CUDA.NET 2.3.7 Released

Dear all,

We would like to announce for the release of CUDA.NET 2.3.7.

This version addresses various issues with runtime API and types. The change was in data types and structures compliance with the native wrapper of CUDA Runtime API, to support cross-platform environments operating in 32 or 64 bit mode. The structures now support the SizeT structure we introduced in the previous CUDA.NET release.

Link to the download page.

Please send us your comments and feedback.

22 Replies to “CUDA.NET 2.3.7 Released”

Hornbydd says:

October 28, 2009 at 12:22 AM

Hello,

I was wondering if you could provide some sample projects that are for VB .Net 2005 or 2008 express edition? The examples are in C# and I cannot load them.

Duncan
hvh says:

January 20, 2010 at 2:30 PM

Hello,
I successfully downloaded, installed, compiled and ran CUDA.NET and the examples you have provided. When I run the simpleFFT example on my 64-Bit machine the computation returns an error in the L2-norm (about 0.7 – depending of course on the random values it uses). I was wondering if this error comes from the fact that I’m running simpleFFT on a 64-Bit machine. Is that possible?

Thank’ a lot for providing CUDA.NET!

Hermann
1. moti_bot says:
  
  January 20, 2010 at 2:51 PM
  
  Hey,
  In fact that is more relevant to the precision your GPU performs calculations with.
  Computing FFT’s involves using the exponent, sine & cosine functions, which are known not to be as exact as the CPU (do not conform to fully IEEE 754 standard, due to these functions). Still, you may expect at maximum a ULP 4 error (accurate as to 4 digits for the smallest number expressed in float/double).
  
  Better as on the CUDA forums too, since this example is based on the CUDA SDK, so others would experience it too through C/C++ or other environments.
  
  Regards,
  CASS :).
hvh says:

January 20, 2010 at 3:40 PM

Hi,

if I run the simpleFFT example from CUDA SDK (which is in essence the same code) I don’t get these big errors from computing the L2-norm between forward/backward FFTs. Btw, my GPU is a 8800GTS (G92).

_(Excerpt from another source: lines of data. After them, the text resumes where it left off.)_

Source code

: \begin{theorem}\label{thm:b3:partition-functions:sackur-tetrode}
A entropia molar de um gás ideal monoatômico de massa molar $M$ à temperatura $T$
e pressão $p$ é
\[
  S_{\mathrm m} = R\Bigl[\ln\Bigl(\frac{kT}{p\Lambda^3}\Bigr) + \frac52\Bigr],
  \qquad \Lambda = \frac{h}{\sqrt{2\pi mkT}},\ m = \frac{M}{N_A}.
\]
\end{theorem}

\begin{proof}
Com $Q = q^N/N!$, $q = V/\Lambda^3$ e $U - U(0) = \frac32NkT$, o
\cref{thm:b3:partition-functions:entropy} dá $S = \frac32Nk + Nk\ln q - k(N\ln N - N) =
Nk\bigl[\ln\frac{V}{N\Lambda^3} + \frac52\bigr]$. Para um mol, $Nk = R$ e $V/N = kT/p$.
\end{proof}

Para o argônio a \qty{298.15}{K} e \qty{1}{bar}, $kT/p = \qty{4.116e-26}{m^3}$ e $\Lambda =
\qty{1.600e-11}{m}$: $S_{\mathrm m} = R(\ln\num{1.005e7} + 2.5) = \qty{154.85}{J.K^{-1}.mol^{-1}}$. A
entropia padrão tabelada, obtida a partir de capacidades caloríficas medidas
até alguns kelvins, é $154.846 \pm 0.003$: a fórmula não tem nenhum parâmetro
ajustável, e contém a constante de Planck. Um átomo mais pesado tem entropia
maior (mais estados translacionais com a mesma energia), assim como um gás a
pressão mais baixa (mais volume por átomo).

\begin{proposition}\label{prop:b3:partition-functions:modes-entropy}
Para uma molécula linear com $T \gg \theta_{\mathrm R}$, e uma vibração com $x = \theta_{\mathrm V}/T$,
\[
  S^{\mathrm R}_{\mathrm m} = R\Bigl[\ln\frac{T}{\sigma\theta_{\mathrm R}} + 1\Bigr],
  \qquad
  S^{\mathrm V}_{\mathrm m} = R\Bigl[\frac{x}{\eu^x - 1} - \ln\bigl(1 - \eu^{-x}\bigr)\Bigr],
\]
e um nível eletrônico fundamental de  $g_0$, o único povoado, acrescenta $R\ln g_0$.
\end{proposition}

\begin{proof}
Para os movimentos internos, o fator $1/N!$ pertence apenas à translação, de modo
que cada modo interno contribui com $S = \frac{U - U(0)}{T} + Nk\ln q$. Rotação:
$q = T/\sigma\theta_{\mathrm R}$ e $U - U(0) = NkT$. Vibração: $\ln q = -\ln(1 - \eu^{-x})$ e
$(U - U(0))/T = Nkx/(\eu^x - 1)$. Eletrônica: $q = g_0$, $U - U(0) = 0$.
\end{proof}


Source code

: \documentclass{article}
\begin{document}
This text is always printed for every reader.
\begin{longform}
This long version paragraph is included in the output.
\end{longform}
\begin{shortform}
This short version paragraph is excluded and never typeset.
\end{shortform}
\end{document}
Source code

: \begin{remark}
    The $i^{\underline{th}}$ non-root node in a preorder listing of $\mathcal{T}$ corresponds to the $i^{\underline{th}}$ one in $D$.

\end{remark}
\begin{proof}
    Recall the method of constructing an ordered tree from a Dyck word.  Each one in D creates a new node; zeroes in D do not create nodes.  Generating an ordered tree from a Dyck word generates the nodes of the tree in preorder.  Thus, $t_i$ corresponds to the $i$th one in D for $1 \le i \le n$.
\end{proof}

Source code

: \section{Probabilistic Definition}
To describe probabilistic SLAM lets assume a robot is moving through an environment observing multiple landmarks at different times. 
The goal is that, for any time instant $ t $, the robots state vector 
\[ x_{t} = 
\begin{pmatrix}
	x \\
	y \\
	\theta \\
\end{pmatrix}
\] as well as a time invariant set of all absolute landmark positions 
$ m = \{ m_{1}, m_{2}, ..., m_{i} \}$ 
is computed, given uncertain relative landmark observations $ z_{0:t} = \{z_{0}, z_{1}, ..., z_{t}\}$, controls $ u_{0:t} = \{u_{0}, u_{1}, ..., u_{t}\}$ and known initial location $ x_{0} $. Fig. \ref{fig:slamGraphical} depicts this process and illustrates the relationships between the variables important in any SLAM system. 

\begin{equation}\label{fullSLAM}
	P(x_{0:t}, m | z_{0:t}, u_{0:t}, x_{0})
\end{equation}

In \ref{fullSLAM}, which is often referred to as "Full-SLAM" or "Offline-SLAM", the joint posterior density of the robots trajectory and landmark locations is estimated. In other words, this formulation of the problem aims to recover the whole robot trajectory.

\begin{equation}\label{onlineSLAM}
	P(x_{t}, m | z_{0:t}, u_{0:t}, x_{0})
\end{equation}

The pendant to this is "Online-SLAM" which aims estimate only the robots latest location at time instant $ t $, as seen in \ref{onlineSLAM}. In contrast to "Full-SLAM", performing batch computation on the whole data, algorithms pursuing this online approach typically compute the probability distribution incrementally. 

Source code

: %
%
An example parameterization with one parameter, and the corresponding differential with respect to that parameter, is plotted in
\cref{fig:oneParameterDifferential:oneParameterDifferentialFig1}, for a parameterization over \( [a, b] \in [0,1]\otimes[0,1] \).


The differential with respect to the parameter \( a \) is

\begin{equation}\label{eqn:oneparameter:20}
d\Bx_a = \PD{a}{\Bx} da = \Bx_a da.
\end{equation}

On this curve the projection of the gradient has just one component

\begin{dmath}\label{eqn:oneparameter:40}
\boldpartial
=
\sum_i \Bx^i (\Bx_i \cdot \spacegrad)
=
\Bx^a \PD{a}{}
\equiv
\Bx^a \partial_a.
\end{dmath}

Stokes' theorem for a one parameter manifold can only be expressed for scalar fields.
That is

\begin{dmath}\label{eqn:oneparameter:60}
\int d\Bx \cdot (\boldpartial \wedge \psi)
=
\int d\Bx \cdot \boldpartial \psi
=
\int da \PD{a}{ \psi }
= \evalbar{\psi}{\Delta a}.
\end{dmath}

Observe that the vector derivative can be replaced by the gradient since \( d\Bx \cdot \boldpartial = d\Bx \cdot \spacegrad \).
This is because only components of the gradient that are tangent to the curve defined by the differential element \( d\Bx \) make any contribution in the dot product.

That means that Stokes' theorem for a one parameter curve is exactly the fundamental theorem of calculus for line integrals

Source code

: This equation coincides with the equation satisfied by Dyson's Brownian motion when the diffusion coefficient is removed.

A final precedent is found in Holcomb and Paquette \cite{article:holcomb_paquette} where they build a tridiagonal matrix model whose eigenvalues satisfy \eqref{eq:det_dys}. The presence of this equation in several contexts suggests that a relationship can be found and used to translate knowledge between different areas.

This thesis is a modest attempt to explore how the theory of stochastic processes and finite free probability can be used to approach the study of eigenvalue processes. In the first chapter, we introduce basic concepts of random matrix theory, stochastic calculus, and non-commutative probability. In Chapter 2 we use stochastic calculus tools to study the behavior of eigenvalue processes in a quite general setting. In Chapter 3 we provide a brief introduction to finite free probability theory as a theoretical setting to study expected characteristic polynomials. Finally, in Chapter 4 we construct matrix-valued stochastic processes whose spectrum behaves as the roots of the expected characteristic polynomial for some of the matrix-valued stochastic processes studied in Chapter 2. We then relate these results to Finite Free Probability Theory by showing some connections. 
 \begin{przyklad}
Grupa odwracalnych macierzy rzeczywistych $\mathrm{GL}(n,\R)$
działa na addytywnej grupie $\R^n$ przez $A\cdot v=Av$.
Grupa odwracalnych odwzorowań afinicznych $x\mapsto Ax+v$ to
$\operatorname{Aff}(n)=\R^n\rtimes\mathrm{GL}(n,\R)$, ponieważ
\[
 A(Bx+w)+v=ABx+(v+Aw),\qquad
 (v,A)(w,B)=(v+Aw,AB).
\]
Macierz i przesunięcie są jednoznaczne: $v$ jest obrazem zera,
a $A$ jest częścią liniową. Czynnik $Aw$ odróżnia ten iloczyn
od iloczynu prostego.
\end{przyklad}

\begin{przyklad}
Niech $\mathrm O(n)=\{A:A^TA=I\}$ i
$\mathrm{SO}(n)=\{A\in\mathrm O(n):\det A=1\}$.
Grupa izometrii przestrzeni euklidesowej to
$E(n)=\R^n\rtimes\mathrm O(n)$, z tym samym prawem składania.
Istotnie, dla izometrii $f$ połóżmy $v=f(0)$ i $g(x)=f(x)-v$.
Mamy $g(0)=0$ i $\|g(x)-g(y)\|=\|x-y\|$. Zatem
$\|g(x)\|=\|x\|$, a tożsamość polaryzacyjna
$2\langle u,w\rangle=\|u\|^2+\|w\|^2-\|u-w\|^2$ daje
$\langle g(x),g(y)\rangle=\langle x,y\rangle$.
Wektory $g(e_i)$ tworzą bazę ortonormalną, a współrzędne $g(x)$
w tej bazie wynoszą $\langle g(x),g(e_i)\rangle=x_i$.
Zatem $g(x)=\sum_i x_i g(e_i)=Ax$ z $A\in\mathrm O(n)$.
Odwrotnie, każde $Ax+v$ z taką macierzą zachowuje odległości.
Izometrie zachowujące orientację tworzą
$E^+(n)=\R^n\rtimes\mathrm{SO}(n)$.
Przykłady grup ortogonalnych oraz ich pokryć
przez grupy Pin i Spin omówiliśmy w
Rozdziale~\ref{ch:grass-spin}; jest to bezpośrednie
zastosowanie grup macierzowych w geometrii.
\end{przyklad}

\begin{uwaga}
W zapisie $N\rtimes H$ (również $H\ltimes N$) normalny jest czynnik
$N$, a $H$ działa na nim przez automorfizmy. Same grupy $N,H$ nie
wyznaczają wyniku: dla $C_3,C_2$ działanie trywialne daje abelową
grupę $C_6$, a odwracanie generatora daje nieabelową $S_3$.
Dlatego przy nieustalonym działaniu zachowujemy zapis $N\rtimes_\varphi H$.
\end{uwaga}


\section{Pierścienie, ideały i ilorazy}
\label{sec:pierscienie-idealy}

Any more hints where this big error might come from? I don’t see any bugs in your simpleFFT example.

all the best,
Hermann
hvh says:

January 21, 2010 at 12:28 AM

Hello again,

I repeated the computation on a different (32-Bit) computer with a 8400GS card with the same result as before: L2-norm around 0.6 to 0.8 as the result of your example project simpleCUFFT based on CUDA.NET.

Regards,
Hermann
hvh says:

January 22, 2010 at 7:40 PM

Hello,
just as a follow up to my previous messages: I found a bug in your simpleCUFFT example in the function PadData. Now I got correct results with max ULP 4 error.

Regards,
Hermann
1. moti_bot says:
  
  January 23, 2010 at 9:55 PM
  
  Hi Hermann,
  
  Thank you, this is great.
  Can you share with us the bug you found?
  We will fix it with the next release.
hvh says:

January 23, 2010 at 11:12 PM

Sure! I will send my suggestion to support@hoopoe-cloud.com, is that OK?

Regards,
Hermann
1. moti_bot says:
  
  January 23, 2010 at 11:15 PM
  
  Certainly yes!
Sergio says:

February 16, 2010 at 1:18 AM

Hi

I am using your latest version of CUDA.NET. Unfortunately, when a use any of the CUDARuntime methods I get:

Unable to load DLL ‘cudart’: The specified module could not be found.

Am I missing something?

Sergio
1. moti_bot says:
  
  February 16, 2010 at 8:11 PM
  
  Hi Sergio,
  
  The cudart.dll file is part of NVIDIA CUDA Toolkit installation.
  The driver API would work in any environment with NVIDIA drivers installed, but for the runtime API you need to install the Toolkit.
Sergio says:

March 4, 2010 at 9:32 PM

Thanks!

I have another quick question. Sometimes in CUDA it is recommended to use templates to get some performance speedup. How do I pass the parameter to the template in CUDA.NET?

For example, if my CUDA function is:

template __global__ static void map(…..

How do I pass that blocksize in CUDA.NET?
hvh says:

March 9, 2010 at 7:56 AM

I guess you have to use SetFunctionSharedSize – didn’t try it though…
sl says:

May 7, 2010 at 3:34 PM

Hi,

I have the problem Sergio met a couple of months ago. I am trying to use CUDA Runtime methods but get the message error :

Unable to load DLL ‘cudart’: The specified module could not be found.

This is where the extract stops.